Brussels - The European Commission has formally warned Italy that its budget plans for 2019 are a serious concern, launching a high-stakes process that could see Rome hit with unprecedented sanctions for breaking commitments to Brussels on its budget.
The process is complicated and could potentially drag on to next summer, with some northern eurozone members such as the Netherlands and Finland eager to see Brussels get tough.
But with European elections fast approaching and support for populist and eurosceptic parties on the rise, the commission is also under political pressure to again show flexibility.
Here are some key ideas to understanding the EU's labyrinthine budget process:
- It's the debt... -
In 2013 during the heat of the crisis, the commission, the EU's executive arm, was handed new powers to enforce budgetary discipline in the eurozone through fines and a right of veto.
At the heart of the concerns is Italy's public debt, which amounts to a jaw-dropping 2.3 trillion euros.
This represents some 131 percent of Gross Domestic Product (GDP), the biggest rate in the eurozone after Greece.

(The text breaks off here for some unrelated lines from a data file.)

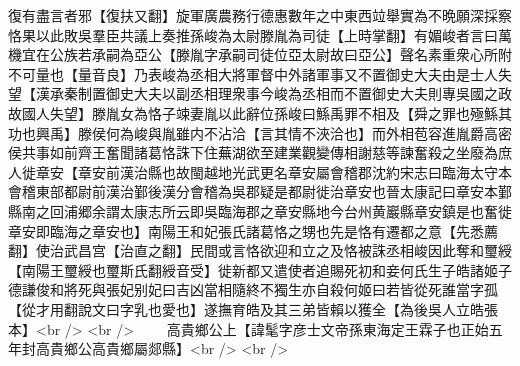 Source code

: 復有盡言者邪【復扶又翻】旋軍廣農務行德惠數年之中東西竝舉實為不晩願深採察恪果以此敗吳羣臣共議上奏推孫峻為太尉滕胤為司徒【上時掌翻】有媚峻者言曰萬機宜在公族若承嗣為亞公【滕胤字承嗣司徒位亞太尉故曰亞公】聲名素重衆心所附不可量也【量音良】乃表峻為丞相大將軍督中外諸軍事又不置御史大夫由是士人失望【漢承秦制置御史大夫以副丞相理衆事今峻為丞相而不置御史大夫則專吳國之政故國人失望】滕胤女為恪子竦妻胤以此辭位孫峻曰鯀禹罪不相及【舜之罪也殛鯀其功也興禹】滕侯何為峻與胤雖内不沾洽【言其情不浹洽也】而外相苞容進胤爵高密侯共事如前齊王奮聞諸葛恪誅下住蕪湖欲至建業觀變傳相謝慈等諫奮殺之坐廢為庶人徙章安【章安前漢治縣也故閩越地光武更名章安屬會稽郡沈約宋志曰臨海太守本會稽東部都尉前漢治鄞後漢分會稽為吳郡疑是都尉徙治章安也晉太康記曰章安本鄞縣南之回浦郷余謂太康志所云即吳臨海郡之章安縣地今台州黄巖縣章安鎮是也奮徙章安即臨海之章安也】南陽王和妃張氏諸葛恪之甥也先是恪有遷都之意【先悉薦翻】使治武昌宫【治直之翻】民間或言恪欲迎和立之及恪被誅丞相峻因此奪和璽綬【南陽王璽綬也璽斯氏翻綬音受】徙新都又遣使者追賜死初和妾何氏生子皓諸姬子德謙俊和將死與張妃别妃曰吉凶當相隨終不獨生亦自殺何姬曰若皆從死誰當字孤【從才用翻說文曰字乳也愛也】遂撫育皓及其三弟皆賴以獲全【為後吳人立皓張本】<br />
<br />
　　高貴鄉公上【諱髦字彦士文帝孫東海定王霖子也正始五年封高貴鄉公高貴鄉屬郯縣】<br />
<br />
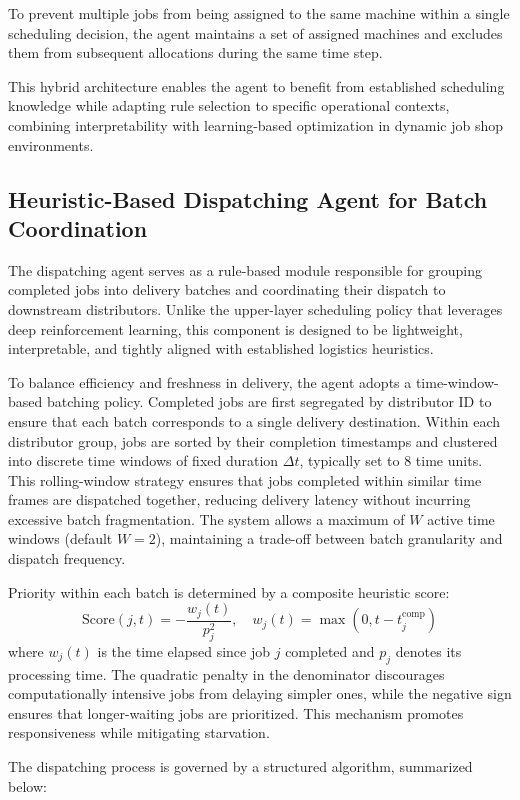 \documentclass{article}
\begin{document}
To prevent multiple jobs from being assigned to the same machine within a single scheduling decision, the agent maintains a set of assigned machines and excludes them from subsequent allocations during the same time step.

This hybrid architecture enables the agent to benefit from established scheduling knowledge while adapting rule selection to specific operational contexts, combining interpretability with learning-based optimization in dynamic job shop environments.

\subsection{Heuristic-Based Dispatching Agent for Batch Coordination}

The dispatching agent serves as a rule-based module responsible for grouping completed jobs into delivery batches and coordinating their dispatch to downstream distributors. Unlike the upper-layer scheduling policy that leverages deep reinforcement learning, this component is designed to be lightweight, interpretable, and tightly aligned with established logistics heuristics.

To balance efficiency and freshness in delivery, the agent adopts a time-window-based batching policy. Completed jobs are first segregated by distributor ID to ensure that each batch corresponds to a single delivery destination. Within each distributor group, jobs are sorted by their completion timestamps and clustered into discrete time windows of fixed duration $\Delta t$, typically set to 8 time units. This rolling-window strategy ensures that jobs completed within similar time frames are dispatched together, reducing delivery latency without incurring excessive batch fragmentation. The system allows a maximum of $W$ active time windows (default $W=2$), maintaining a trade-off between batch granularity and dispatch frequency.

Priority within each batch is determined by a composite heuristic score:
\[
\mathrm{Score}(j, t) = -\frac{w_j(t)}{p_j^2}, \quad w_j(t) = \max(0, t - t_j^{\text{comp}})
\]
where $w_j(t)$ is the time elapsed since job $j$ completed and $p_j$ denotes its processing time. The quadratic penalty in the denominator discourages computationally intensive jobs from delaying simpler ones, while the negative sign ensures that longer-waiting jobs are prioritized. This mechanism promotes responsiveness while mitigating starvation.

The dispatching process is governed by a structured algorithm, summarized below:
\end{document}
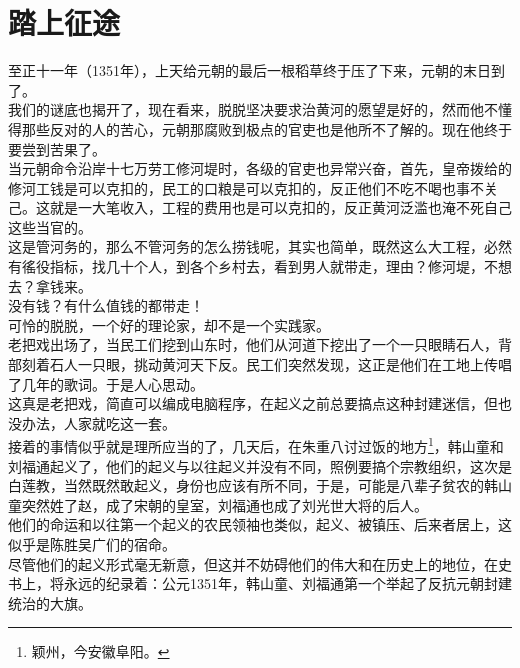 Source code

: \section{踏上征途}
\ifnum{}
	\begin{multicols}{\theparacolNo}
\fi
至正十一年（1351年），上天给元朝的最后一根稻草终于压了下来，元朝的末日到了。\\

我们的谜底也揭开了，现在看来，脱脱坚决要求治黄河的愿望是好的，然而他不懂得那些反对的人的苦心，元朝那腐败到极点的官吏也是他所不了解的。现在他终于要尝到苦果了。\\

当元朝命令沿岸十七万劳工修河堤时，各级的官吏也异常兴奋，首先，皇帝拨给的修河工钱是可以克扣的，民工的口粮是可以克扣的，反正他们不吃不喝也事不关己。这就是一大笔收入，工程的费用也是可以克扣的，反正黄河泛滥也淹不死自己这些当官的。\\

这是管河务的，那么不管河务的怎么捞钱呢，其实也简单，既然这么大工程，必然有徭役指标，找几十个人，到各个乡村去，看到男人就带走，理由？修河堤，不想去？拿钱来。\\

没有钱？有什么值钱的都带走！\\

可怜的脱脱，一个好的理论家，却不是一个实践家。\\

老把戏出场了，当民工们挖到山东时，他们从河道下挖出了一个一只眼睛石人，背部刻着石人一只眼，挑动黄河天下反。民工们突然发现，这正是他们在工地上传唱了几年的歌词。于是人心思动。\\

这真是老把戏，简直可以编成电脑程序，在起义之前总要搞点这种封建迷信，但也没办法，人家就吃这一套。\\

接着的事情似乎就是理所应当的了，几天后，在朱重八讨过饭的地方\footnote{颖州，今安徽阜阳。}，韩山童和刘福通起义了，他们的起义与以往起义并没有不同，照例要搞个宗教组织，这次是白莲教，当然既然敢起义，身份也应该有所不同，于是，可能是八辈子贫农的韩山童突然姓了赵，成了宋朝的皇室，刘福通也成了刘光世大将的后人。\\

他们的命运和以往第一个起义的农民领袖也类似，起义、被镇压、后来者居上，这似乎是陈胜吴广们的宿命。\\

尽管他们的起义形式毫无新意，但这并不妨碍他们的伟大和在历史上的地位，在史书上，将永远的纪录着：公元1351年，韩山童、刘福通第一个举起了反抗元朝封建统治的大旗。\\


\end{multicols}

That ratio is more than double the 60 percent of GDP limit set by European rules and above the eurozone average, which stands at around 86.5 percent of GDP.
Brussels has demanded Italy cut spending and reduce its public deficit in order to pare down the debt pile.
But on October 3 the Italian government irked Brussels and provoked the markets by tabling a draft budget that boosted overall spending instead of cutting it and forecasted a public deficit of 2.4 percent of GDP in 2019.
Italy's deficit itself is not problematic: it has been below the EU's three percent of GDP ceiling since 2015 and in 2018, it should be 1.7 percent.
The key piece of data for Brussels is the so-called structural effort, a technical term for long-term reforms such as pension cuts and labour laws on hiring and firing.
Further angering Brussels, Rome has decided to reverse course on these tough reforms, vowing to increase spending instead.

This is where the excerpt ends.